To the best of our knowledge, the present study is one of few studies to establish a comprehensive blood index (NSAP) based on a combination of four inflammation-related parameters using the LASSO method. Our study demonstrated that NSAP was an independent prognostic factor for CRC, and the high-NSAP was associated with poor DFS. The nomogram based on NSAP and the TNM staging system and tumor markers displayed a high predictive performance and clinical decision value.
A large number of studies have shown that systemic inflammation has become an essential part of tumorigenesis, proliferation, survival and migration, and is likely to become a new direction for cancer treatment and monitoring [18-20]. To date, several hematological inflammation markers (NLR, OPNI, SIRI, PLR, LMR, AGR) were reported to have potential prognostic values in multiple tumor types [21-26]. In this study, we also found AFP and CEA were valuable independent factors for CRC prognosis, which is supported by results from several previous studies [27-28]. Of note, except for the above six hands, we also added two additional inflammation indexes (MHR and MLR), which have not yet fully proven the predictive value in the prognosis of CRC.

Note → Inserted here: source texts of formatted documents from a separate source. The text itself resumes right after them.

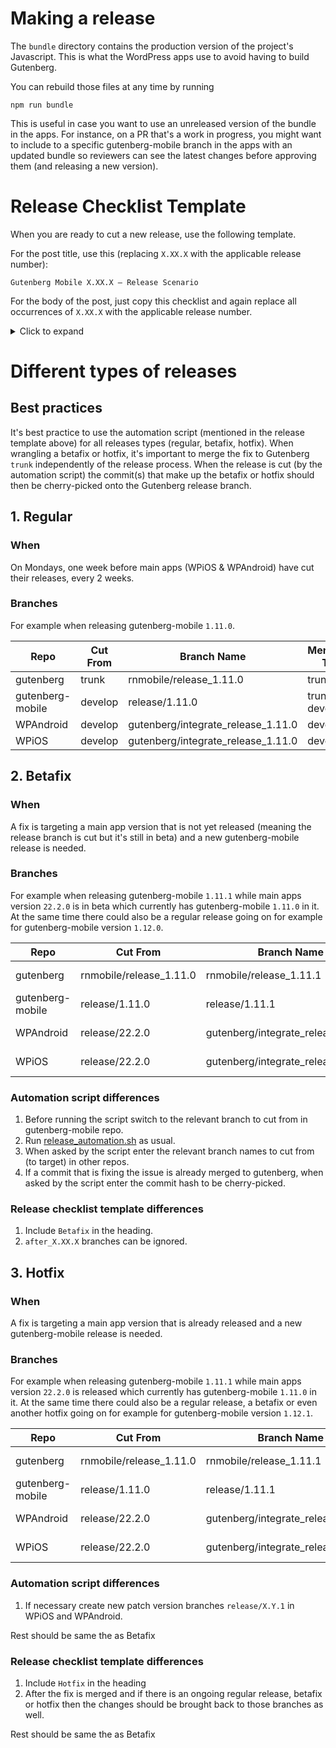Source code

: # Making a release

The `bundle` directory contains the production version of the project's Javascript. This is what the WordPress apps use to avoid having to build Gutenberg.

You can rebuild those files at any time by running

```
npm run bundle
```

This is useful in case you want to use an unreleased version of the bundle in the apps. For instance, on a PR that's a work in progress, you might want to include to a specific gutenberg-mobile branch in the apps with an updated bundle so reviewers can see the latest changes before approving them (and releasing a new version).

# Release Checklist Template

When you are ready to cut a new release, use the following template.

For the post title, use this (replacing `X.XX.X` with the applicable release number):

```
Gutenberg Mobile X.XX.X – Release Scenario
```

For the body of the post, just copy this checklist and again replace all occurrences of `X.XX.X` with the applicable release number.
<details><summary>Click to expand</summary>
<p>
  
```html

<!-- wp:paragraph -->
<p>This checklist is based on the <a href="https://github.com/wordpress-mobile/release-toolkit-gutenberg-mobile/blob/develop/Releasing.md#release-checklist-template">Release Checklist Template</a>. If you need a checklist for a new gutenberg-mobile release, please copy from that template.</p>
<!-- /wp:paragraph -->

<!-- wp:paragraph -->
<p>+mobilegutenberg +mobilegutenpagesp2</p>
<!-- /wp:paragraph -->

<!-- wp:heading {"level":3} -->
<h3>Day 1 - create the release branch, update the version</h3>
<!-- /wp:heading -->

<!-- wp:paragraph -->
<p>o Visit all opened PR's in gutenberg-mobile repo that are assigned to milestone X.XX.X and leave a message with options to (i) merge the PR as soon as possible, (ii) bump the PR to the next milestone, or (iii) remove the milestone from the PR.</p>
<!-- /wp:paragraph -->

<!-- wp:paragraph -->
<p>o Check that <code>gutenberg-mobile/RNTAztecView.podspec</code> and <code>gutenberg-mobile/gutenberg/packages/react-native-aztec/RNTAztecView.podspec</code> refer to the same <code>WordPress-Aztec-iOS</code> version and are pointing to a stable, tagged release (e.g. x.xx.x). If they are not, a new Aztec release may be required (see section below).</p>
<!-- /wp:paragraph -->

<!-- wp:paragraph -->
<p>o Clone release scripts from <code>https://github.com/wordpress-mobile/release-toolkit-gutenberg-mobile</code> or pull the latest version if you already have it.</p>
<!-- /wp:paragraph -->

<!-- wp:paragraph -->
<p>o Run the release script in release-toolkit-gutenberg-mobile: <code>./release_automation.sh</code>. This will take care of creating the gutenberg and gutenberg-mobile release PRs as well as WPAndroid and WPiOS integration PRs.</p>
<!-- /wp:paragraph -->

<!-- wp:paragraph -->
<p>o Verify the WPAndroid PR build succeeds. If PR CI tasks include a 403 error related to an inability to resolve the `react-native-bridge` dependency, you must wait until the `ci/circleci: Build Android RN Bridge & Publish to Bintray` task completes in `gutenberg-mobile` and then restart the WPAndroid CI tasks.</p>
<!-- /wp:paragraph -->

<!-- wp:paragraph -->
<p>o Run the Optional Tests on both the WPiOS and WPAndroid PRs.</p>
<!-- /wp:paragraph -->

<!-- wp:paragraph -->
<p>o Trigger an installable build on WPiOS PR.</p>
<!-- /wp:paragraph -->

<!-- wp:paragraph -->
<p>o Fill in the missing parts of the gutenberg-mobile PR description.</p>
<!-- /wp:paragraph -->

<!-- wp:paragraph -->
<p>o Mark all 4 PRs ready for review and request reviews for them from your release wrangler buddy.</p>
<!-- /wp:paragraph -->

<!-- wp:paragraph -->
<p>o Message any related Slack channels to inform that the gutenberg-mobile release is now cut and any new WPiOS and WPAndroid changes having related gutenberg-mobile or gutenberg parts should now be merged to <code>gutenberg/after_X.XX.X</code> branches on WPiOS and WPAndroid until their own releases are cut next week.</p>
<!-- /wp:paragraph -->

<!-- wp:paragraph -->
<p>o If this is a release for inclusion in the frozen WPiOS and WPAndroid release branches (ie. this is a point-release, e.g. X.XX.2), ping the directly responsible individual handing the release of each platform of the main apps.</p>
<!-- /wp:paragraph -->

<!-- wp:heading {"level":3} -->
<h3>Release Testing</h3>
<!-- /wp:heading -->

<!-- wp:paragraph -->
<p>o Use the main WP apps to test the new changes in the PR</p>
<!-- /wp:paragraph -->

<!-- wp:paragraph -->
<p>o Smoke test the main WP apps for <a href="https://github.com/wordpress-mobile/test-cases/tree/master/test-cases/gutenberg/writing-flow">general writing flow</a></p>
<!-- /wp:paragraph -->

<!-- wp:paragraph -->
<p>o Test the Unsupported Block Editor on WP Apps (<a href="https://github.com/wordpress-mobile/test-cases/blob/trunk/test-cases/gutenberg/unsupported-block-editing.md#unsupported-block-editing---test-cases">see steps</a>).</p>
<!-- /wp:paragraph -->

<!-- wp:paragraph -->
<p>o Sanity <a href="https://github.com/wordpress-mobile/test-cases/blob/trunk/test-suites/gutenberg/sanity-test-suites.md">test suites</a> for WP Apps should be completed for each platform. (See <a href="https://mobilegutenpagesp2.wordpress.com/sanity-testing-rotations/">testing schedule</a>)</p>
<!-- /wp:paragraph -->

<!-- wp:heading {"level":3} -->
<h3>New Aztec Release</h3>
<!-- /wp:heading -->

<!-- wp:paragraph -->
<p>o Verify all Aztec PRs attached to the "Next Release" milestone or PRs with changes required for this Gutenberg release have been merged before next steps.</p>
<!-- /wp:paragraph -->

<!-- wp:paragraph -->
<p>o Open a PR on Aztec repo to update the <code>CHANGELOG.md</code> and <code>README.md</code> files with the new version name.</p>
<!-- /wp:paragraph -->

<!-- wp:paragraph -->
<p>o Create a new release and name it with the tag name from step 1. For Aztec-iOS, follow <a href="https://github.com/wordpress-mobile/AztecEditor-iOS/blob/develop/Documentation/ReleaseProcess.md">this process</a>. For Aztec-Android, releases are created via the <a href="https://github.com/wordpress-mobile/AztecEditor-Android/releases">GitHub releases page</a> by hitting the “Draft new release” button, put the tag name to be created in the tag version field and release title field, and also add the changelog to the release description. The binary assets (.zip, tar.gz files) are attached automatically after hitting “Publish release”.</p>
<!-- /wp:paragraph -->

<!-- wp:paragraph -->
<p>o Update Aztec version references within <code>gutenberg-mobile/RNTAztecView.podspec</code> and <code>gutenberg-mobile/gutenberg/packages/react-native-aztec/RNTAztecView.podspec</code> to the new <code>WordPress-Aztec-iOS</code> version.</p>
<!-- /wp:paragraph -->

<!-- wp:heading {"level":3} -->
<h3>(Optional) Specific tasks after a PR has been merged after the freeze</h3>
<!-- /wp:heading -->

<!-- wp:paragraph -->
<p>o After a merge happened in gutenberg-mobile <code>release/X.XX.X</code> or in gutenberg <code>rnmobile/release-X.XX.X</code>, make sure the <code>gutenberg</code> submodule points to the right hash (and make sure the <code>rnmobile/release-X.XX.X</code> in the gutenberg repo branch has been updated)</p>
<!-- /wp:paragraph -->

<!-- wp:paragraph -->
<p>o If there were changes in Gutenberg repo, make sure to cherry-pick the changes that landed in the <code>trunk</code> branch back to the release branch and don't forget to run <code>npm run bundle</code> in gutenberg-mobile again if necessary.</p>
<!-- /wp:paragraph -->

<!-- wp:paragraph -->
<p>o Add the new change to the "Extra PRs that Landed After the Release Was Cut" section of the gb-mobile PR description.</p>
<!-- /wp:paragraph -->

<!-- wp:paragraph -->
<p>o Re-run the Optional Tests on both the WPiOS and WPAndroid PRs.</p>
<!-- /wp:paragraph -->

<!-- wp:heading {"level":3} -->
<h3>Last Day</h3>
<!-- /wp:heading -->

<!-- wp:paragraph -->
<p>o Make sure that the bundle files on the Gutenberg-Mobile release branch have been updated to include any changes to the release branch.</p>
<!-- /wp:paragraph -->

<!-- wp:paragraph -->
<p>o Merge the Gutenberg-Mobile PR to <code>trunk</code>. WARNING: Don’t merge the Gutenberg PR to <code>trunk</code> at this point.</p>
<!-- /wp:paragraph -->

<!-- wp:paragraph -->
<p>o Tag the head of Gutenberg release branch that the Gutenberg-Mobile release branch is pointing to with the <code>rnmobile/X.XX.X</code> tag.</p>
<!-- /wp:paragraph -->

<!-- wp:paragraph -->
<p>o Create a new GitHub release pointing to the tag: https://github.com/wordpress-mobile/gutenberg-mobile/releases/new?tag=vX.XX.X&target=trunk&title=Release%20X.XX.X. Include a list of changes in the release's description</p>
<!-- /wp:paragraph -->

<!-- wp:paragraph -->
<p>o In WPiOS update the reference to point to the <em>tag</em>.</p>
<!-- /wp:paragraph -->

<!-- wp:paragraph -->
<p>o In WPAndroid, update the <code>gutenbergMobileVersion</code> in <code>build.gradle</code> to point to the <em>tag</em>.</p>
<!-- /wp:paragraph -->


<!-- wp:paragraph -->
<p>o Re-run the Optional Tests on both the WPiOS and WPAndroid PRs.</p>
<!-- /wp:paragraph -->

<!-- wp:paragraph -->
<p>o Main apps PRs should be ready to merge to their develop now. Merge them or get them merged.</p>
<!-- /wp:paragraph -->

<!-- wp:paragraph -->
<p>o Once everything is merged, ping our friends in #platform9 and let them know we’ve merged our release so everything is right from our side to cut the main app releases.</p>
<!-- /wp:paragraph -->

<!-- wp:heading {"level":3} -->
<h3>Bringing release changes back to development branches</h3>
<!-- /wp:heading -->

<!-- wp:paragraph -->
<p>o If there are any conflicts in the Gutenberg PR, merge <code>trunk</code> into it and resolve them.</p>
<!-- /wp:paragraph -->

<!-- wp:paragraph -->
<p>o Check if you can open a PR from <code>trunk</code> to <code>develop</code> in Gutenberg Mobile without any conflicts: https://github.com/wordpress-mobile/gutenberg-mobile/compare/develop...trunk. If there are any conflicts, create a branch from <code>trunk</code> with a name like <code>merge_release_x.xx.x_to_develop</code>, merge <code>develop</code> into it, resolve any conflicts.</p>
<!-- /wp:paragraph -->

<!-- wp:paragraph -->
<p>o Open a PR from Gutenberg Mobile <code>trunk</code> (or <code>merge_release_x.xx.x_to_develop</code> branch) to <code>develop</code>.</p>
<!-- /wp:paragraph -->

<!-- wp:paragraph -->
<p>o Merge the Gutenberg PR to <code>trunk</code>.</p>
<!-- /wp:paragraph -->

<!-- wp:paragraph -->
<p>o Update the Gutenberg reference in the Gutenberg Mobile PR so it points to the Gutenberg PR merge commit in <code>trunk</code>.</p>
<!-- /wp:paragraph -->

<!-- wp:paragraph -->
<p>o Merge the Gutenberg Mobile PR to <code>develop</code>.</p>
<!-- /wp:paragraph -->

<!-- wp:heading {"level":3} -->
<h3>AFTER the main apps have cut their release branches</h3>
<!-- /wp:heading -->

<!-- wp:paragraph -->
<p>o Update the <code>gutenberg/after_X.XX.X</code> branches and open a PR against <code>develop</code>. If the branches are empty we’ll just delete them. The PR can actually get created as soon as something gets merged to the after_X.XX.X branches.&nbsp; Merge the <code>gutenberg/after_X.XX.X</code> PR(s) only AFTER the main apps have cut their release branches.</p>
<!-- /wp:paragraph -->

<!-- wp:paragraph -->
<p>o Update the <a href="https://docs.google.com/spreadsheets/d/15U4v6zUBmPGagksHX_6ZfVA672-1qB2MO8M7HYBOOgQ/edit?usp=sharing">Release Incident Spreadsheet</a> with any fixes that occurred after the release branches were cut.</p>
<!-- /wp:paragraph -->

<!-- wp:heading {"level":3} -->
<h3>You're done</h3>
<!-- /wp:heading -->

<!-- wp:paragraph -->
<p>o Pass the baton. Ping the dev who is responsible for the next release</p>
<!-- /wp:paragraph -->

<!-- wp:paragraph -->
<p>o Celebrate!</p>
<!-- /wp:paragraph -->

```


</p>
</details>

# Different types of releases

## Best practices

It's best practice to use the automation script (mentioned in the release template above) for all releases types (regular, betafix, hotfix). When wrangling a betafix or hotfix, it's important to merge the fix to Gutenberg `trunk` independently of the release process. When the release is cut (by the automation script) the commit(s) that make up the betafix or hotfix should then be cherry-picked onto the Gutenberg release branch.

## 1. Regular

### When

On Mondays, one week before main apps (WPiOS & WPAndroid) have cut their releases, every 2 weeks.

### Branches

For example when releasing gutenberg-mobile `1.11.0`.

| Repo             | Cut From | Branch Name                        | Merging To      |
| ---------------- | -------- | ---------------------------------- | --------------- |
| gutenberg        | trunk    | rnmobile/release_1.11.0            | trunk           |
| gutenberg-mobile | develop  | release/1.11.0                     | trunk & develop |
| WPAndroid        | develop  | gutenberg/integrate_release_1.11.0 | develop         |
| WPiOS            | develop  | gutenberg/integrate_release_1.11.0 | develop         |

## 2. Betafix

### When

A fix is targeting a main app version that is not yet released (meaning the release branch is cut but it's still in beta) and a new gutenberg-mobile release is needed.

### Branches

For example when releasing gutenberg-mobile `1.11.1` while main apps version `22.2.0` is in beta which currently has gutenberg-mobile `1.11.0` in it.
At the same time there could also be a regular release going on for example for gutenberg-mobile version `1.12.0`.

| Repo             | Cut From                | Branch Name                        | Merging To                                                       |
| ---------------- | ----------------------- | ---------------------------------- | ---------------------------------------------------------------- |
| gutenberg        | rnmobile/release_1.11.0 | rnmobile/release_1.11.1            | trunk & (maybe also) rnmobile/release_1.12.0                     |
| gutenberg-mobile | release/1.11.0          | release/1.11.1                     | trunk & develop & (maybe also) release/1.12.0                    |
| WPAndroid        | release/22.2.0          | gutenberg/integrate_release_1.11.1 | release/22.2.0 & (maybe also) gutenberg/integrate_release_1.12.0 |
| WPiOS            | release/22.2.0          | gutenberg/integrate_release_1.11.1 | release/22.2.0 & (maybe also) gutenberg/integrate_release_1.12.0 |

### Automation script differences

1. Before running the script switch to the relevant branch to cut from in gutenberg-mobile repo.
1. Run [release_automation.sh](./release_automation.sh) as usual.
1. When asked by the script enter the relevant branch names to cut from (to target) in other repos.
1. If a commit that is fixing the issue is already merged to gutenberg, when asked by the script enter the commit hash to be cherry-picked.

### Release checklist template differences

1. Include `Betafix` in the heading.
1. `after_X.XX.X` branches can be ignored.

## 3. Hotfix

### When

A fix is targeting a main app version that is already released and a new gutenberg-mobile release is needed.

### Branches

For example when releasing gutenberg-mobile `1.11.1` while main apps version `22.2.0` is released which currently has gutenberg-mobile `1.11.0` in it.
At the same time there could also be a regular release, a betafix or even another hotfix going on for example for gutenberg-mobile version `1.12.1`.

| Repo             | Cut From                | Branch Name                        | Merging To                                                       |
| ---------------- | ----------------------- | ---------------------------------- | ---------------------------------------------------------------- |
| gutenberg        | rnmobile/release_1.11.0 | rnmobile/release_1.11.1            | trunk & (maybe also) rnmobile/release_1.12.1                     |
| gutenberg-mobile | release/1.11.0          | release/1.11.1                     | trunk & develop & (maybe also) release/1.12.1                    |
| WPAndroid        | release/22.2.0          | gutenberg/integrate_release_1.11.1 | release/22.2.1 & (maybe also) gutenberg/integrate_release_1.12.1 |
| WPiOS            | release/22.2.0          | gutenberg/integrate_release_1.11.1 | release/22.2.1 & (maybe also) gutenberg/integrate_release_1.12.1 |

### Automation script differences

1. If necessary create new patch version branches `release/X.Y.1` in WPiOS and WPAndroid.

Rest should be same the as Betafix

### Release checklist template differences

1. Include `Hotfix` in the heading
1. After the fix is merged and if there is an ongoing regular release, betafix or hotfix then the changes should be brought back to those branches as well.

Rest should be same the as Betafix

Although a single inflammatory index was proved to have predictive ability, the comprehensiveness and accuracy are not satisfactory. In the current study, varying degrees of correlation among the eight indicators were also observed. Therefore, we employed the LASSO method to solve these problems instead of the traditional Cox model. The most prominent advantage of LASSO algorithm is that the relatively unimportant coefficients of independent variables become 0 and are excluded from modeling through penalized regression on all variable coefficients [29]. It is particularly suitable for linear models with a reduced number of parameters, selection of parameters, and estimation of sparse parameters. Relevant studies have verified that the LASSO model is beneficial to improving the accuracy of the prediction model [29, 30]. In this study, using the LASSO method, we developed a novel comprehensive inflammation index (NSAP), which may be a useful and valuable index for predicting the survival prognosis of patients after CRC operation. In addition, compared with the model established by quoting the article, the model established by us has better predictive performance.
It is not yet clear that the exact underlying mechanism of the close correlation between the high-NSAP and the poor DFS. We found that three of the four indicators included in NSAP are related to lymphocyte count, except for AGR. Previous studies showed that local control of metastatic invasion by the immune system might be critical to survival. The presence of lymphocytes in the tumor may be a favorable prognostic sign [31]. For example, memory T cells in colorectal cancer can change tumor matrix or tumor cells in the adaptive immune response to reduce the metastatic potential of tumor cells. It may be that the transport characteristics, density, and long-term anti-tumor ability of T cells play a central role in controlling tumor recurrence [32]. Similarly, in solid tumors, tumor infiltrating lymphocytes show oligoclonal expansion, recognition of tumor antigens, and tumor-specific cytolytic activity in vitro, which are conducive to improving clinical results, including delayed recurrence or delayed death [33,34]. Additionally, the globulin in AGR, the main protein produced by immune organs, could reflect the body's inflammation and immune status [35]. Therefore, these indicators have the potential to predict the survival of patients with CRC after surgery.
Nevertheless, the current research has some limitations that should be considered. First of all, although we have collected complete follow-up data of 646 patients, the findings of this study were still limited by the lack of external verification and a relatively small sample size. Second, as a single-center study, it will inevitably bring about potential selection bias. Future multi-center studies with larger sample sizes are warranted to confirm our findings further. Third, the three-year follow-up time has affected the tracking of more outcome events and limited the observation of the survival rate of CRC for a longer time. It is necessary to continue the follow-up visit according to the established follow-up plan in the future.